What does grad_outputs do in autograd.grad?

Kimmo_Ojala · May 13, 2018, 10:17am

I noticed that when I leave grad_outputs as None in autograd.grad I seem to get back the same gradients as when I set it as a sequence of ones (just 1 x 1 in my case). But when I compare the resulting gradient tensors with ==, the results are mostly 0 but sometimes 1 although the numbers seem to be exactly the same.

What does grad_outputs actually do in autograd.grad?

alexis-jacq · May 13, 2018, 9:20pm

When I do it:

>>> x = torch.rand(5, requires_grad=True)
>>> y = (x**2).sum()
>>> g1 = torch.autograd.grad(y,x,torch.ones(5), retain_graph=True)
>>> g2 = torch.autograd.grad(y,x,None, retain_graph=True)
>>> g1[0]==g2[0]
tensor([ 1,  1,  1,  1,  1], dtype=torch.uint8)

Can you show your code?

In autograd.grad, if you pass grad_output=None, it will change it into a tensor of ones of the same size than output with the line:

new_grads.append(torch.ones_like(out))

(that’s here : https://github.com/pytorch/pytorch/blob/master/torch/autograd/__init__.py)

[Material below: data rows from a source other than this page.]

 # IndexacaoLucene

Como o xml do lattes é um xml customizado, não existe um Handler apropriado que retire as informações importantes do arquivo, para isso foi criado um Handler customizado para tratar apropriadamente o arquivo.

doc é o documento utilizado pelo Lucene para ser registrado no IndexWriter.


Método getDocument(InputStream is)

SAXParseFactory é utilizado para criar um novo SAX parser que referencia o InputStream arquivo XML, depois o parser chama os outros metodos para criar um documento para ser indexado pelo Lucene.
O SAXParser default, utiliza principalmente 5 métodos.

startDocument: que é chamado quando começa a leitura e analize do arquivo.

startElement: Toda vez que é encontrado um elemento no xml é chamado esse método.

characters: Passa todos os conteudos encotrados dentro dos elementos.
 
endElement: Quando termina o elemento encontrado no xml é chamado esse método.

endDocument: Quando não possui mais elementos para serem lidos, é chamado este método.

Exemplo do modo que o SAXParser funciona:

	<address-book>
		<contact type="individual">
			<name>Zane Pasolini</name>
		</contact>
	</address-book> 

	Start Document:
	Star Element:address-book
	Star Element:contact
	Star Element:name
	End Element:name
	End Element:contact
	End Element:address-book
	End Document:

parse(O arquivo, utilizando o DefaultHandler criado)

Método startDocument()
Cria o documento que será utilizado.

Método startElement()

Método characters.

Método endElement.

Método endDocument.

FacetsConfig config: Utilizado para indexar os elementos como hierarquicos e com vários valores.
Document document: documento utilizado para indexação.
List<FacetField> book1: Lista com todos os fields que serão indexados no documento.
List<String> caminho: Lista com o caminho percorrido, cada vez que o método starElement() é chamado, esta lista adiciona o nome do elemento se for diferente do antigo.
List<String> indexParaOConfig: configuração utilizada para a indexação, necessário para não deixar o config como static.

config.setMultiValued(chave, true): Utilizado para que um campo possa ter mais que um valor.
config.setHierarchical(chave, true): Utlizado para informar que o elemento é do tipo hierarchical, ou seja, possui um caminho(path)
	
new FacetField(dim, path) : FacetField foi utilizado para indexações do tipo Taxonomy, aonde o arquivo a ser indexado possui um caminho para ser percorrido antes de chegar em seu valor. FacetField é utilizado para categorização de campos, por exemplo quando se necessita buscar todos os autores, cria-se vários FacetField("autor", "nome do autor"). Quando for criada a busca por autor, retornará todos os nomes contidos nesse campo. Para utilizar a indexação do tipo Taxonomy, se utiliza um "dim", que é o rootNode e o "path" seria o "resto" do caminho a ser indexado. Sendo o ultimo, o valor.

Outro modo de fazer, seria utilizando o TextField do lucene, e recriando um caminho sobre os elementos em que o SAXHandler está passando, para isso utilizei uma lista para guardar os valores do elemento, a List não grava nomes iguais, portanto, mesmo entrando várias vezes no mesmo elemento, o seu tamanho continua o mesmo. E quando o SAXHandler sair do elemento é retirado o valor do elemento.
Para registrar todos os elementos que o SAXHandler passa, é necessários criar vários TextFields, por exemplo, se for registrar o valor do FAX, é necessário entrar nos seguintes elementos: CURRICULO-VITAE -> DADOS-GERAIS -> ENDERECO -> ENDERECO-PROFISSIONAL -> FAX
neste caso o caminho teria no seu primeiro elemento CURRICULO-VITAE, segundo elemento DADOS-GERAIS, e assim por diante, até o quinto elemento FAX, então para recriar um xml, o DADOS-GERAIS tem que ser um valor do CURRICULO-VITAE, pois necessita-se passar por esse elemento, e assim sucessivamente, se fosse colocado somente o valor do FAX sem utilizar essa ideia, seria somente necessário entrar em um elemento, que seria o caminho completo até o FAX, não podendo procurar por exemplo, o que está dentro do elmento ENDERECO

Krishna_Garg · July 18, 2020, 10:38pm

@alexis-jacq Your answer still doesn’t explain the use of grad_output. Can you please explain the case when the grad_output is not ones?

Zayd · February 1, 2021, 12:44pm

@Krishna_Garg While this answer is by no means comprehensive, I have seen grad_outputs used when calculating higher-order derivative, vector products, e.g., Hessian-vector products.